Voilà donc rapidement résumé « Good Riddance Day 2014 », le premier Bloc-notes de l’année de notre très compétent chroniqueur. J’ai des réserves par rapport à certains points de vue qui y sont développés. En particulier, le cri du cœur de Voltaire n’est pas forcément une vérité absolue. Peut-être même que ça ne l’était pas dans l’entendement du célèbre écrivain français. Peut-être, voulait-il simplement exprimer le grand intérêt qu’il attachait à la liberté d’expression ! Yoro le sait d’ailleurs et n’ignore pas, non plus, le contexte dans lequel vivait Voltaire et les difficultés qu’il rencontrait.
Comme Voltaire, comme Yoro Dia, j’attache un grand prix à la liberté d’expression, un des piliers de la démocratie.
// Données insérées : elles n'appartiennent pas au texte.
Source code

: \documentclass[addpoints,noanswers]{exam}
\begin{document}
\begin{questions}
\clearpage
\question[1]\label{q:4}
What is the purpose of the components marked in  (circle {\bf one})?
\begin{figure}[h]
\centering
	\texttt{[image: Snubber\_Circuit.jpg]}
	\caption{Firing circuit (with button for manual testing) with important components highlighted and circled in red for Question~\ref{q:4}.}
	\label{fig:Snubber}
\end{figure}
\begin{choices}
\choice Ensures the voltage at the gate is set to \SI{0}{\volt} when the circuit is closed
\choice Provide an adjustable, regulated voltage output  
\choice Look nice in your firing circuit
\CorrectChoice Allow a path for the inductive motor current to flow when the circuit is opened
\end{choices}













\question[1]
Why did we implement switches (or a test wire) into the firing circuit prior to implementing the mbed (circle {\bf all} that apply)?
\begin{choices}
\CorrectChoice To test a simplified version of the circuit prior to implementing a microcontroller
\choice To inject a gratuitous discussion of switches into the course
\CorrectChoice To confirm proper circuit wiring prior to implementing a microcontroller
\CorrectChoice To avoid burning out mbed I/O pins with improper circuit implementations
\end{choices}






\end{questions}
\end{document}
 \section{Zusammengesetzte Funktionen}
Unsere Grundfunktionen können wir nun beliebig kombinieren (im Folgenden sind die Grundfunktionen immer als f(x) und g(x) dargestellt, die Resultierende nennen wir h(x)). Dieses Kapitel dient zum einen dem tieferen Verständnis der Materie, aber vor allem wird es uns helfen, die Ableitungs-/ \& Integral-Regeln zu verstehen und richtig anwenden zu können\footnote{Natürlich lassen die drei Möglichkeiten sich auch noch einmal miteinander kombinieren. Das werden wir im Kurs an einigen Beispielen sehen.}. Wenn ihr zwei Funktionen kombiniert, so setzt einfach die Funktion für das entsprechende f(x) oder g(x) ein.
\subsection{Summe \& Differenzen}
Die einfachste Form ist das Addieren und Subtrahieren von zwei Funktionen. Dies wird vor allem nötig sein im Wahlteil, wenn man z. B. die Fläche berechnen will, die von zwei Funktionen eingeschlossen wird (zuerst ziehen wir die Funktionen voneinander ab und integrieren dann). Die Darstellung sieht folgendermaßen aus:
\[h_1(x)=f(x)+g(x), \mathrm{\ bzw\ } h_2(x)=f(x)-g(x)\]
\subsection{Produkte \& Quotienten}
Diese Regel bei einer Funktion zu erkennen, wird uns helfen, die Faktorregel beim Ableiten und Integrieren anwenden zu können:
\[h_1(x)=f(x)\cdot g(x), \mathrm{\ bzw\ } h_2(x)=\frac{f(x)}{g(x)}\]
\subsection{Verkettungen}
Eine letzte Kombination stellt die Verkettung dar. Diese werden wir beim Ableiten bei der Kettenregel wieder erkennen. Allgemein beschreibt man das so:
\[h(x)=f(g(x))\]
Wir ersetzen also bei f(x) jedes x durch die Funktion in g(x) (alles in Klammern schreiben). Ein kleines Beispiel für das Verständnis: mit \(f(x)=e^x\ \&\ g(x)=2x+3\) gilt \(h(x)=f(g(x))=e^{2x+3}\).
Je suis prêt à me battre pour sa protection, puisque j’ai souffert plusieurs fois de sa privation. Dans une démocratie, le droit doit être reconnu aux citoyens d’exprimer librement leurs opinions. Voltaire a raison : nous devons nous battre pour qu’ils aient le droit de les exprimer, même si nous ne sommes pas d’accord avec eux. Cependant, dans cette expression, ils doivent savoir raison garder. Le droit à l’expression ne leur donne pas celui de dire n’importe quoi sur les autres, qui ont eux aussi, le droit au respect de leur honneur, de leur dignité, de leur réputation, de leur vie privée. Je ne me battrai point, pour permettre à un citoyen de porter gratuitement atteinte à ces valeurs individuelles presque sacrées. Ce n’est pas là ma compréhension de la démocratie, de la liberté d’expression. Dans n’importe quelle démocratie, des garde-fous doivent être érigés autour de cette grande conquête pour protéger l’autre. En d’autres termes, la liberté d’expression doit être encadrée.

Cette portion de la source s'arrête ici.